Source material

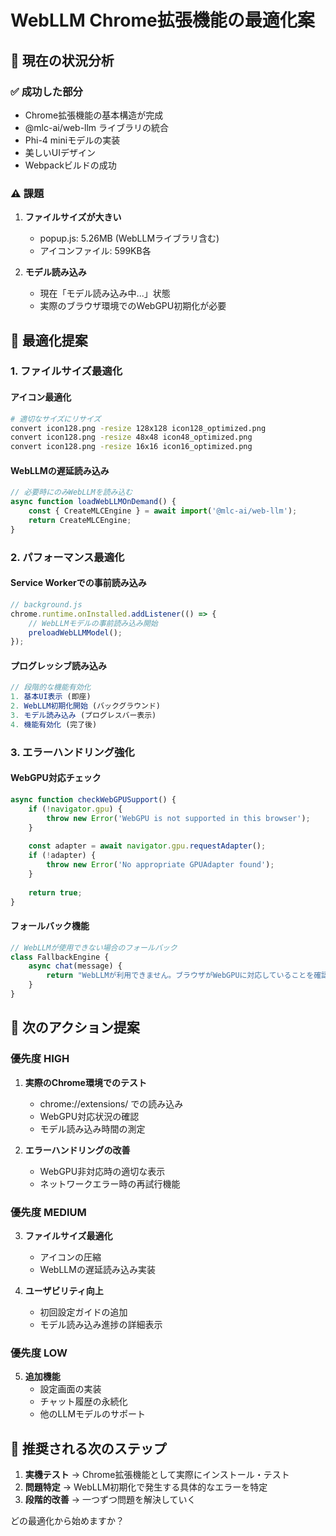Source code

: # WebLLM Chrome拡張機能の最適化案

## 🎯 現在の状況分析

### ✅ 成功した部分
- Chrome拡張機能の基本構造が完成
- @mlc-ai/web-llm ライブラリの統合
- Phi-4 miniモデルの実装
- 美しいUIデザイン
- Webpackビルドの成功

### ⚠️ 課題
1. **ファイルサイズが大きい**
   - popup.js: 5.26MB (WebLLMライブラリ含む)
   - アイコンファイル: 599KB各

2. **モデル読み込み**
   - 現在「モデル読み込み中...」状態
   - 実際のブラウザ環境でのWebGPU初期化が必要

## 🔧 最適化提案

### 1. ファイルサイズ最適化

#### アイコン最適化
```bash
# 適切なサイズにリサイズ
convert icon128.png -resize 128x128 icon128_optimized.png
convert icon128.png -resize 48x48 icon48_optimized.png  
convert icon128.png -resize 16x16 icon16_optimized.png
```

#### WebLLMの遅延読み込み
```javascript
// 必要時にのみWebLLMを読み込む
async function loadWebLLMOnDemand() {
    const { CreateMLCEngine } = await import('@mlc-ai/web-llm');
    return CreateMLCEngine;
}
```

### 2. パフォーマンス最適化

#### Service Workerでの事前読み込み
```javascript
// background.js
chrome.runtime.onInstalled.addListener(() => {
    // WebLLMモデルの事前読み込み開始
    preloadWebLLMModel();
});
```

#### プログレッシブ読み込み
```javascript
// 段階的な機能有効化
1. 基本UI表示 (即座)
2. WebLLM初期化開始 (バックグラウンド)
3. モデル読み込み (プログレスバー表示)
4. 機能有効化 (完了後)
```

### 3. エラーハンドリング強化

#### WebGPU対応チェック
```javascript
async function checkWebGPUSupport() {
    if (!navigator.gpu) {
        throw new Error('WebGPU is not supported in this browser');
    }
    
    const adapter = await navigator.gpu.requestAdapter();
    if (!adapter) {
        throw new Error('No appropriate GPUAdapter found');
    }
    
    return true;
}
```

#### フォールバック機能
```javascript
// WebLLMが使用できない場合のフォールバック
class FallbackEngine {
    async chat(message) {
        return "WebLLMが利用できません。ブラウザがWebGPUに対応していることを確認してください。";
    }
}
```

## 🚀 次のアクション提案

### 優先度 HIGH
1. **実際のChrome環境でのテスト**
   - chrome://extensions/ での読み込み
   - WebGPU対応状況の確認
   - モデル読み込み時間の測定

2. **エラーハンドリングの改善**
   - WebGPU非対応時の適切な表示
   - ネットワークエラー時の再試行機能

### 優先度 MEDIUM  
3. **ファイルサイズ最適化**
   - アイコンの圧縮
   - WebLLMの遅延読み込み実装

4. **ユーザビリティ向上**
   - 初回設定ガイドの追加
   - モデル読み込み進捗の詳細表示

### 優先度 LOW
5. **追加機能**
   - 設定画面の実装
   - チャット履歴の永続化
   - 他のLLMモデルのサポート

## 🎯 推奨される次のステップ

1. **実機テスト** → Chrome拡張機能として実際にインストール・テスト
2. **問題特定** → WebLLM初期化で発生する具体的なエラーを特定
3. **段階的改善** → 一つずつ問題を解決していく

どの最適化から始めますか？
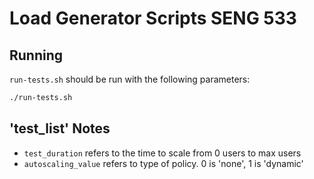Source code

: # Load Generator Scripts SENG 533

## Running

`run-tests.sh` should be run with the following parameters:

```bash
./run-tests.sh 
```

## 'test_list' Notes

- `test_duration` refers to the time to scale from 0 users to max users
- `autoscaling_value` refers to type of policy. 0 is 'none', 1 is 'dynamic'
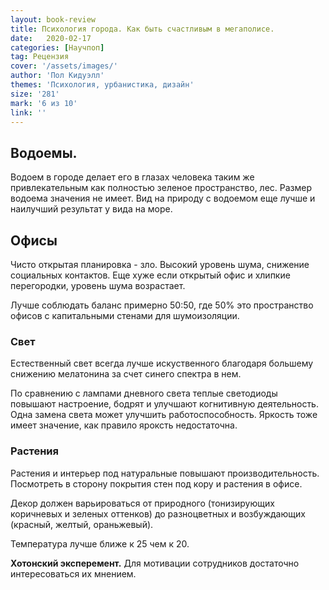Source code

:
 ```yaml
---
layout: book-review
title: Психология города. Как быть счастливым в мегаполисе.
date:   2020-02-17
categories: [Научпоп]
tag: Рецензия
cover: '/assets/images/'
author: 'Пол Кидуэлл'
themes: 'Психология, урбанистика, дизайн'
size: '281'
mark: '6 из 10'
link: ''
---
```


## Водоемы.
Водоем в городе делает его в глазах человека таким же привлекательным
как полностью зеленое пространство, лес. Размер водоема значения не имеет. Вид на природу с водоемом еще лучше и наилучший результат у вида на море.

## Офисы
Чисто открытая планировка - зло. Высокий уровень шума, снижение социальных контактов. Еще хуже если открытый офис и хлипкие перегородки, уровень шума возрастает.

Лучше соблюдать баланс примерно 50:50, где 50% это пространство офисов с капитальными стенами для шумоизоляции.

### Свет
Естественный свет всегда лучше искуственного благодаря большему снижению мелатонина за счет синего спектра в нем.

По сравнению с лампами дневного света теплые светодиоды повышают настроение, бодрят и улучшают когнитивную деятельность. Одна замена света может улучшить работоспособность. Яркость тоже имеет значение, как правило яроксть недостаточна. 

### Растения
Растения и интерьер под натуральные повышают производительность. Посмотреть в сторону покрытия стен под кору и растения в офисе.

Декор должен варьироваться от природного (тонизирующих коричневых и зеленых оттенков) до разноцветных и возбуждающих (красный, желтый, ораньжевый).

Температура лучше ближе к 25 чем к 20.

**Хотонский эксперемент.** Для мотивации сотрудников достаточно интересоваться их мнением.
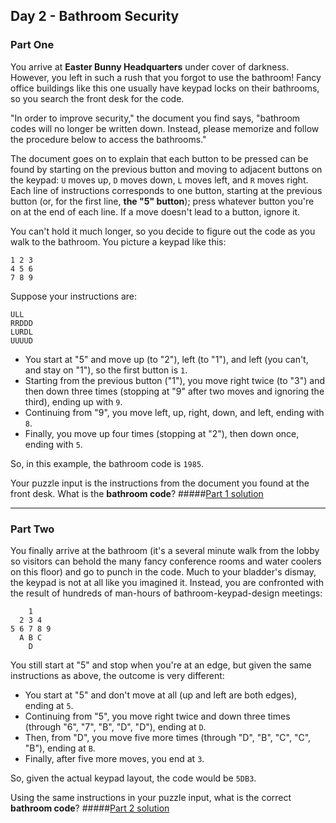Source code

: ## Day 2 - Bathroom Security
### Part One

You arrive at **Easter Bunny Headquarters** under cover of darkness. However, you left in such
a rush that you forgot to use the bathroom! Fancy office buildings like this one usually have
keypad locks on their bathrooms, so you search the front desk for the code.

"In order to improve security," the document you find says, "bathroom codes will no longer be
written down. Instead, please memorize and follow the procedure below to access the bathrooms."

The document goes on to explain that each button to be pressed can be found by starting on the 
previous button and moving to adjacent buttons on the keypad: `U` moves up, `D` moves down,
`L` moves left, and `R` moves right. Each line of instructions corresponds to one button,
starting at the previous button (or, for the first line, **the "5" button**); press whatever
button you're on at the end of each line. If a move doesn't lead to a button, ignore it.

You can't hold it much longer, so you decide to figure out the code as you walk to the bathroom.
You picture a keypad like this:

```
1 2 3
4 5 6
7 8 9
```

Suppose your instructions are:

```
ULL
RRDDD
LURDL
UUUUD
```

 * You start at "5" and move up (to "2"), left (to "1"), and left (you can't, and stay on "1"),
    so the first button is `1`.
 * Starting from the previous button ("1"), you move right twice (to "3") and then down three
    times (stopping at "9" after two moves and ignoring the third), ending up with `9`.
 * Continuing from "9", you move left, up, right, down, and left, ending with `8`.
 * Finally, you move up four times (stopping at "2"), then down once, ending with `5`.
    
So, in this example, the bathroom code is `1985`.

Your puzzle input is the instructions from the document you found at the front desk.
What is the **bathroom code**?
#####[Part 1 solution][1]

---

### Part Two

You finally arrive at the bathroom (it's a several minute walk from the lobby so visitors
can behold the many fancy conference rooms and water coolers on this floor) and go to punch
in the code. Much to your bladder's dismay, the keypad is not at all like you imagined it.
Instead, you are confronted with the result of hundreds of man-hours of bathroom-keypad-design
meetings:

```
    1
  2 3 4
5 6 7 8 9
  A B C
    D
```

You still start at "5" and stop when you're at an edge, but given the same instructions as above,
the outcome is very different:

 * You start at "5" and don't move at all (up and left are both edges), ending at `5`.
 * Continuing from "5", you move right twice and down three times (through "6", "7", "B", "D", "D"),
    ending at `D`.
 * Then, from "D", you move five more times (through "D", "B", "C", "C", "B"), ending at `B`.
 * Finally, after five more moves, you end at `3`.

So, given the actual keypad layout, the code would be `5DB3`.

Using the same instructions in your puzzle input, what is the correct **bathroom code**?
#####[Part 2 solution][2]


[1]: part_1.py
[2]: part_2.py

Exercise instructions
Write the lines out exactly, from the one with "### Part Two" down to the last line of the listing, and leave out all others.

Reply
### Part Two

You finally arrive at the bathroom (it's a several minute walk from the lobby so visitors
can behold the many fancy conference rooms and water coolers on this floor) and go to punch
in the code. Much to your bladder's dismay, the keypad is not at all like you imagined it.
Instead, you are confronted with the result of hundreds of man-hours of bathroom-keypad-design
meetings:

```
    1
  2 3 4
5 6 7 8 9
  A B C
    D
```

You still start at "5" and stop when you're at an edge, but given the same instructions as above,
the outcome is very different:

 * You start at "5" and don't move at all (up and left are both edges), ending at `5`.
 * Continuing from "5", you move right twice and down three times (through "6", "7", "B", "D", "D"),
    ending at `D`.
 * Then, from "D", you move five more times (through "D", "B", "C", "C", "B"), ending at `B`.
 * Finally, after five more moves, you end at `3`.

So, given the actual keypad layout, the code would be `5DB3`.

Using the same instructions in your puzzle input, what is the correct **bathroom code**?
#####[Part 2 solution][2]


[1]: part_1.py
[2]: part_2.py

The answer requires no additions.